Strategic Partnerships: Setting a New Global Standard for Care
In a move to accelerate global adoption and improve patient accessibility, Cercare partnered with Siemens Healthineers to integrate its software directly with the Syngo DynaCT system. This collaboration provided an end-to-end solution for stroke care, from the initial assessment of the patient to the detection of complications during surgery. By bringing this level of physiological detail into the operating room, the partnership aimed to set a new standard for neurointerventional radiology across the healthcare industry. This shift toward personalized, data-driven treatment ensured that successful vessel clearing translated into actual tissue recovery. The integration allowed hospitals to maximize their existing hardware investments while significantly upgrading their diagnostic capabilities.
The implementation of these tools throughout 2026 reflected a broader industry trend toward high-precision, real-time feedback loops in the operating room.

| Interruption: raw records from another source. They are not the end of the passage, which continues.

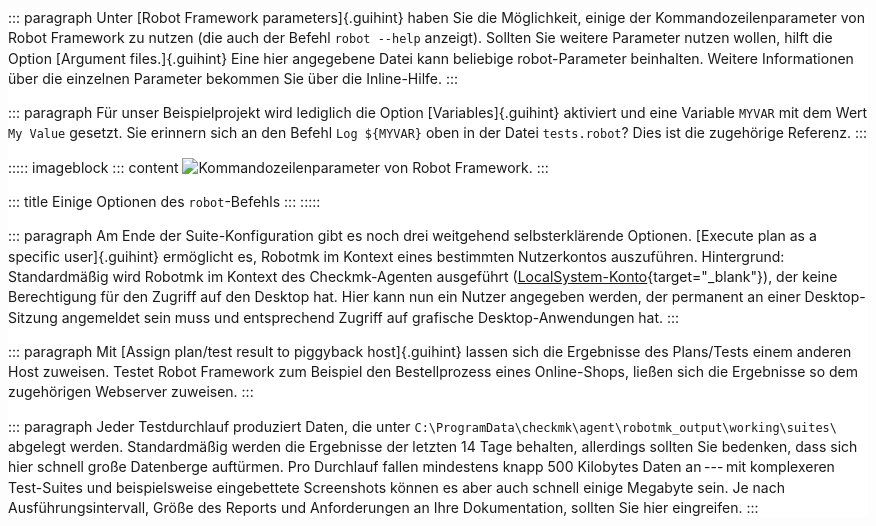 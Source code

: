 ::: paragraph
Unter [Robot Framework parameters]{.guihint} haben Sie die Möglichkeit,
einige der Kommandozeilenparameter von Robot Framework zu nutzen (die
auch der Befehl `robot --help` anzeigt). Sollten Sie weitere Parameter
nutzen wollen, hilft die Option [Argument files.]{.guihint} Eine hier
angegebene Datei kann beliebige robot-Parameter beinhalten. Weitere
Informationen über die einzelnen Parameter bekommen Sie über die
Inline-Hilfe.
:::

::: paragraph
Für unser Beispielprojekt wird lediglich die Option
[Variables]{.guihint} aktiviert und eine Variable `MYVAR` mit dem Wert
`My Value` gesetzt. Sie erinnern sich an den Befehl `Log ${MYVAR}` oben
in der Datei `tests.robot`? Dies ist die zugehörige Referenz.
:::

::::: imageblock
::: content
![Kommandozeilenparameter von Robot
Framework.](../images/robotmk_scheduler_06.png)
:::

::: title
Einige Optionen des `robot`-Befehls
:::
:::::

::: paragraph
Am Ende der Suite-Konfiguration gibt es noch drei weitgehend
selbsterklärende Optionen. [Execute plan as a specific user]{.guihint}
ermöglicht es, Robotmk im Kontext eines bestimmten Nutzerkontos
auszuführen. Hintergrund: Standardmäßig wird Robotmk im Kontext des
Checkmk-Agenten ausgeführt
([LocalSystem-Konto](https://learn.microsoft.com/de-de/windows/win32/services/localsystem-account){target="_blank"}),
der keine Berechtigung für den Zugriff auf den Desktop hat. Hier kann
nun ein Nutzer angegeben werden, der permanent an einer Desktop-Sitzung
angemeldet sein muss und entsprechend Zugriff auf grafische
Desktop-Anwendungen hat.
:::

::: paragraph
Mit [Assign plan/test result to piggyback host]{.guihint} lassen sich
die Ergebnisse des Plans/Tests einem anderen Host zuweisen. Testet Robot
Framework zum Beispiel den Bestellprozess eines Online-Shops, ließen
sich die Ergebnisse so dem zugehörigen Webserver zuweisen.
:::

::: paragraph
Jeder Testdurchlauf produziert Daten, die unter
`C:\ProgramData\checkmk\agent\robotmk_output\working\suites\` abgelegt
werden. Standardmäßig werden die Ergebnisse der letzten 14 Tage
behalten, allerdings sollten Sie bedenken, dass sich hier schnell große
Datenberge auftürmen. Pro Durchlauf fallen mindestens knapp 500
Kilobytes Daten an --- mit komplexeren Test-Suites und beispielsweise
eingebettete Screenshots können es aber auch schnell einige Megabyte
sein. Je nach Ausführungsintervall, Größe des Reports und Anforderungen
an Ihre Dokumentation, sollten Sie hier eingreifen.
:::
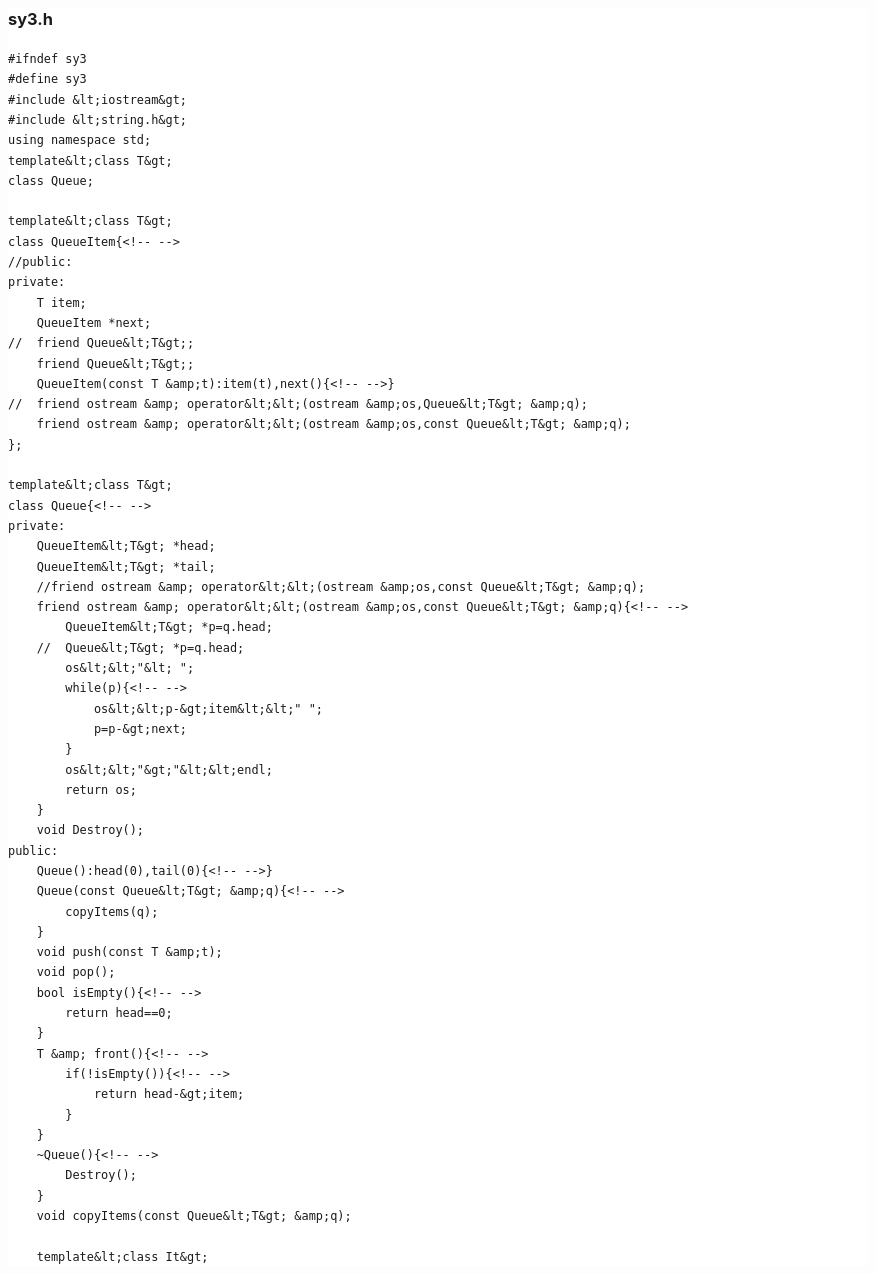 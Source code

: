 ### sy3.h

```
#ifndef sy3
#define sy3
#include &lt;iostream&gt;
#include &lt;string.h&gt;
using namespace std;
template&lt;class T&gt; 
class Queue;

template&lt;class T&gt; 
class QueueItem{<!-- -->
//public:
private:
	T item;
	QueueItem *next;
//	friend Queue&lt;T&gt;;
	friend Queue&lt;T&gt;;
	QueueItem(const T &amp;t):item(t),next(){<!-- -->}
//	friend ostream &amp; operator&lt;&lt;(ostream &amp;os,Queue&lt;T&gt; &amp;q);
	friend ostream &amp; operator&lt;&lt;(ostream &amp;os,const Queue&lt;T&gt; &amp;q);
};

template&lt;class T&gt; 
class Queue{<!-- -->
private:
	QueueItem&lt;T&gt; *head;
	QueueItem&lt;T&gt; *tail;
	//friend ostream &amp; operator&lt;&lt;(ostream &amp;os,const Queue&lt;T&gt; &amp;q);
	friend ostream &amp; operator&lt;&lt;(ostream &amp;os,const Queue&lt;T&gt; &amp;q){<!-- -->
		QueueItem&lt;T&gt; *p=q.head;
	//	Queue&lt;T&gt; *p=q.head;
		os&lt;&lt;"&lt; ";
		while(p){<!-- -->
			os&lt;&lt;p-&gt;item&lt;&lt;" ";
			p=p-&gt;next;
		}
		os&lt;&lt;"&gt;"&lt;&lt;endl;
		return os;
	}
	void Destroy();
public:
	Queue():head(0),tail(0){<!-- -->}
	Queue(const Queue&lt;T&gt; &amp;q){<!-- -->
		copyItems(q);
	}
	void push(const T &amp;t);
	void pop();
	bool isEmpty(){<!-- -->
		return head==0;
	}
	T &amp; front(){<!-- -->
		if(!isEmpty()){<!-- -->
			return head-&gt;item;
		}
	}
	~Queue(){<!-- -->
		Destroy();
	}
	void copyItems(const Queue&lt;T&gt; &amp;q);

	template&lt;class It&gt;
```
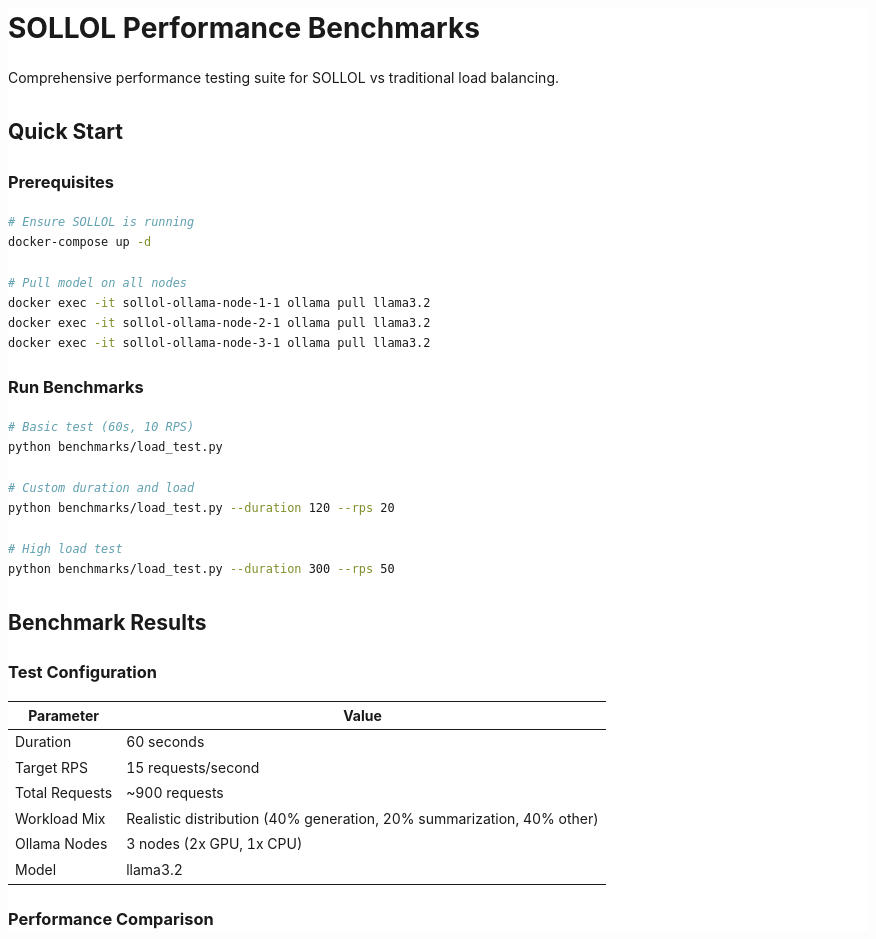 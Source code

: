 # SOLLOL Performance Benchmarks

Comprehensive performance testing suite for SOLLOL vs traditional load balancing.

## Quick Start

### Prerequisites

```bash
# Ensure SOLLOL is running
docker-compose up -d

# Pull model on all nodes
docker exec -it sollol-ollama-node-1-1 ollama pull llama3.2
docker exec -it sollol-ollama-node-2-1 ollama pull llama3.2
docker exec -it sollol-ollama-node-3-1 ollama pull llama3.2
```

### Run Benchmarks

```bash
# Basic test (60s, 10 RPS)
python benchmarks/load_test.py

# Custom duration and load
python benchmarks/load_test.py --duration 120 --rps 20

# High load test
python benchmarks/load_test.py --duration 300 --rps 50
```

## Benchmark Results

### Test Configuration

| Parameter | Value |
|-----------|-------|
| Duration | 60 seconds |
| Target RPS | 15 requests/second |
| Total Requests | ~900 requests |
| Workload Mix | Realistic distribution (40% generation, 20% summarization, 40% other) |
| Ollama Nodes | 3 nodes (2x GPU, 1x CPU) |
| Model | llama3.2 |

### Performance Comparison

Surgeons used the enhanced imaging to confirm that blood flow reached the smallest vessels, reducing the rate of secondary strokes and improving long-term health outcomes. These advancements shifted the focus of neurointervention from simple mechanical revascularization to comprehensive tissue restoration. As more facilities adopted these vendor-neutral platforms, the disparity between radiology-based diagnostics and interventional therapeutics began to close. The clinical community recognized that the future of stroke care rested on the ability to treat and verify results simultaneously, ensuring that every patient received the most informed care possible.